----- Record set -----

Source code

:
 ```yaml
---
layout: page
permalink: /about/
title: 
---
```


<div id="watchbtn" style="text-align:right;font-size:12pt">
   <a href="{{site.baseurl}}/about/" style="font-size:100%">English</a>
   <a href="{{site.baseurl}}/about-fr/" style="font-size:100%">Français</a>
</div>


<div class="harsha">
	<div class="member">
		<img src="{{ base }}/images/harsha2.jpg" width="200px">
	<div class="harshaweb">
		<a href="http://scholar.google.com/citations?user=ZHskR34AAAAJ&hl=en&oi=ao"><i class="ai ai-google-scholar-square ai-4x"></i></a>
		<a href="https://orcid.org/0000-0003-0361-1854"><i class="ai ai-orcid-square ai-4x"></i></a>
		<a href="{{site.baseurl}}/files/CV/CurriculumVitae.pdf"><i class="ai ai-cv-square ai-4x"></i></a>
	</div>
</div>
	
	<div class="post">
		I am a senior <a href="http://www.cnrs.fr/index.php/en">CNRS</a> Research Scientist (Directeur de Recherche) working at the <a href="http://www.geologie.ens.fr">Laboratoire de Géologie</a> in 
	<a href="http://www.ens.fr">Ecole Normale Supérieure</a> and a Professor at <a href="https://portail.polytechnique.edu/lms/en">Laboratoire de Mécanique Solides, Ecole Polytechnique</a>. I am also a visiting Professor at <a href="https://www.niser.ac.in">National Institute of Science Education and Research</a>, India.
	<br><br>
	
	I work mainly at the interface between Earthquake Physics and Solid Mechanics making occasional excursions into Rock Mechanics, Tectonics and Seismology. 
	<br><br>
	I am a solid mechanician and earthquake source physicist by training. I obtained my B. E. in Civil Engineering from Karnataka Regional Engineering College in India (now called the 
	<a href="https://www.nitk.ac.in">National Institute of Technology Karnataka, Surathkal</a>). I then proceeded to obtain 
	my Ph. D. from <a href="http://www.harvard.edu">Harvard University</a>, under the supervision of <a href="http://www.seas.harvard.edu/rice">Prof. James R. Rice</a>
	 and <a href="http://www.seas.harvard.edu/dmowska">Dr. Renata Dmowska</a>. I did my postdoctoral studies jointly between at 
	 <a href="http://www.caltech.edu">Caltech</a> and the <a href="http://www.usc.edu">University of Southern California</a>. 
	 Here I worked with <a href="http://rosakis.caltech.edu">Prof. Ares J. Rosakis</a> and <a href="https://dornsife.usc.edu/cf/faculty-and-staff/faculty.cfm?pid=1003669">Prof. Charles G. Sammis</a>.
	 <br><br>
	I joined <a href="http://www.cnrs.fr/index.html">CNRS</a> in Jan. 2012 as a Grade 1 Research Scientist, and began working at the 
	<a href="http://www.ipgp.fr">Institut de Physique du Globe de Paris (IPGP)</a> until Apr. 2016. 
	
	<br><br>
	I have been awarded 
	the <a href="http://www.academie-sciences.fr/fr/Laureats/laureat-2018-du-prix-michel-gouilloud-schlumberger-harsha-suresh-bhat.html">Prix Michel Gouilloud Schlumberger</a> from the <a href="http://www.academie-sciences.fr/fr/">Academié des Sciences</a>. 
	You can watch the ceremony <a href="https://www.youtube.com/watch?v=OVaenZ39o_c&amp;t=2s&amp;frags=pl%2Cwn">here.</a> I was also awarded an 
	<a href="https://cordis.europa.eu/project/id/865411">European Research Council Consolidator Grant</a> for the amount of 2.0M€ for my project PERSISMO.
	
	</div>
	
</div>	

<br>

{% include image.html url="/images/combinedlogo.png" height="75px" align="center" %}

-----

_Exercise goal_:
Spot the lines above that mention "about" and copy them.

_Output_:
permalink: /about/
   <a href="{{site.baseurl}}/about/" style="font-size:100%">English</a>
   <a href="{{site.baseurl}}/about-fr/" style="font-size:100%">Français</a>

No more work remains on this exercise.